Początek spotkania należał do miejscowych, które rozpoczęły od prowadzenie 3:0. Później gra się wyrównała, wynik zaczął oscylować wokół remisu, a w 25. minucie to my byliśmy na prowadzeniu, wygrywając 11:9. Ostatecznie po 30 minutach na tablicy wyników było 13:12 dla podopiecznych Dilrabo Samadovej.
Niestety nasza dyspozycja w ofensywie w drugiej części gry i zaliczenie zaledwie 7 trafień w ciągu 30 minut gry nie mogło doprowadzić do niczego dobrego. Rywalki błyskawicznie wyrównały i zaczęły budować swoją przewagę. Dla nas znów ligowy mecz nie zakończył się happy endem. Przegraliśmy w Radomiu 20:25 i jesteśmy jedną z trzech drużyn, która wciąż nie posmakowała zwycięstwa w sezonie 2023/2024 w rozgrywkach Ligi Centralnej.
Mocno stroną MKS-u Vitamineo cały czas nie jest długość ławki i liczba zawodniczek, które są do dyspozycji trenerki Samadovej. W Radomiu na parkiecie wystąpiło zaledwie osiem jeleniogórskich szczypiornistek spośród których pięć wpisało się do protokołu po stronie zdobytych goli.
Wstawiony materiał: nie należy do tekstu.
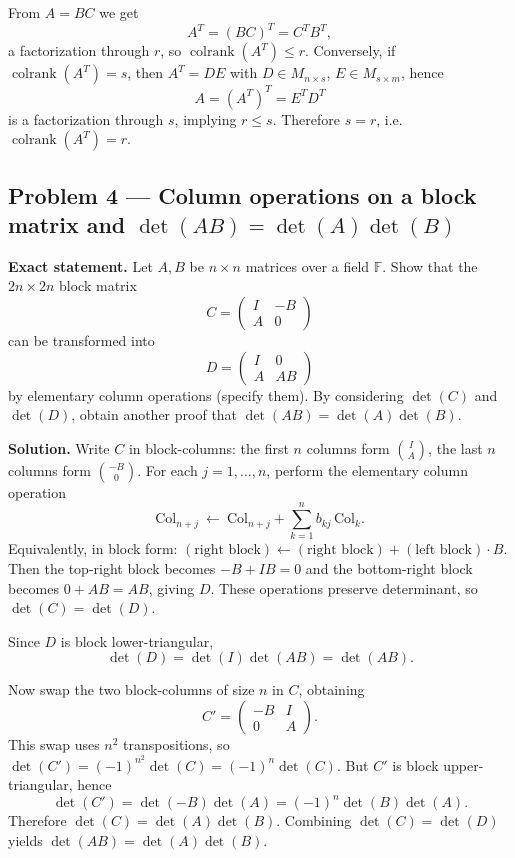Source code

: \documentclass[12pt,a4paper]{article}
\theoremstyle{plain}
\theoremstyle{definition}      %
\begin{document}
From \(A=BC\) we get
\[
A^T=(BC)^T=C^T B^T,
\]
a factorization through \(r\), so \(\operatorname{colrank}(A^T)\le r\).
Conversely, if \(\operatorname{colrank}(A^T)=s\), then \(A^T=DE\) with \(D\in M_{n\times s}\), \(E\in M_{s\times m}\), hence
\[
A=(A^T)^T=E^T D^T
\]
is a factorization through \(s\), implying \(r\le s\).
Therefore \(s=r\), i.e. \(\operatorname{colrank}(A^T)=r\).

\subsection*{Problem 4 — Column operations on a block matrix and \(\det(AB)=\det(A)\det(B)\)}

\textbf{Exact statement.}
Let \(A,B\) be \(n\times n\) matrices over a field \(\mathbb F\).
Show that the \(2n\times 2n\) block matrix
\[
C=\begin{pmatrix}
	I & -B\\
	A & 0
\end{pmatrix}
\]
can be transformed into
\[
D=\begin{pmatrix}
	I & 0\\
	A & AB
\end{pmatrix}
\]
by elementary column operations (specify them).
By considering \(\det(C)\) and \(\det(D)\), obtain another proof that \(\det(AB)=\det(A)\det(B)\).

\textbf{Solution.}
Write \(C\) in block-columns:
the first \(n\) columns form \(\binom{I}{A}\), the last \(n\) columns form \(\binom{-B}{0}\).
For each \(j=1,\dots,n\), perform the elementary column operation
\[
\mathrm{Col}_{n+j}\ \leftarrow\ \mathrm{Col}_{n+j}+\sum_{k=1}^n b_{kj}\,\mathrm{Col}_k.
\]
Equivalently, in block form: \((\text{right block})\leftarrow(\text{right block})+(\text{left block})\cdot B\).
Then the top-right block becomes \(-B+IB=0\) and the bottom-right block becomes \(0+AB=AB\), giving \(D\).
These operations preserve determinant, so \(\det(C)=\det(D)\).

Since \(D\) is block lower-triangular,
\[
\det(D)=\det(I)\det(AB)=\det(AB).
\]

Now swap the two block-columns of size \(n\) in \(C\), obtaining
\[
C'=\begin{pmatrix}-B&I\\ 0&A\end{pmatrix}.
\]
This swap uses \(n^2\) transpositions, so \(\det(C')=(-1)^{n^2}\det(C)=(-1)^n\det(C)\).
But \(C'\) is block upper-triangular, hence
\[
\det(C')=\det(-B)\det(A)=(-1)^n\det(B)\det(A).
\]
Therefore \(\det(C)=\det(A)\det(B)\).
Combining \(\det(C)=\det(D)\) yields \(\det(AB)=\det(A)\det(B)\).
\end{document}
Dla przykładu w drużynie PreZero APR Radom w spotkaniu uczestniczyło trzynaście zawodniczek, a siedem ciszyło się przynajmniej z zaliczenia jednego trafienia.
PreZero APR Radom - MKS Vitamineo Jelenia Góra 25:20 (12:13)
MKS: Wierzbicka, Kobzar-Witczak (9), Załoga (4), Gałuszka (3), Morozenko (2), Zgleszewska, Domin, Jarosz.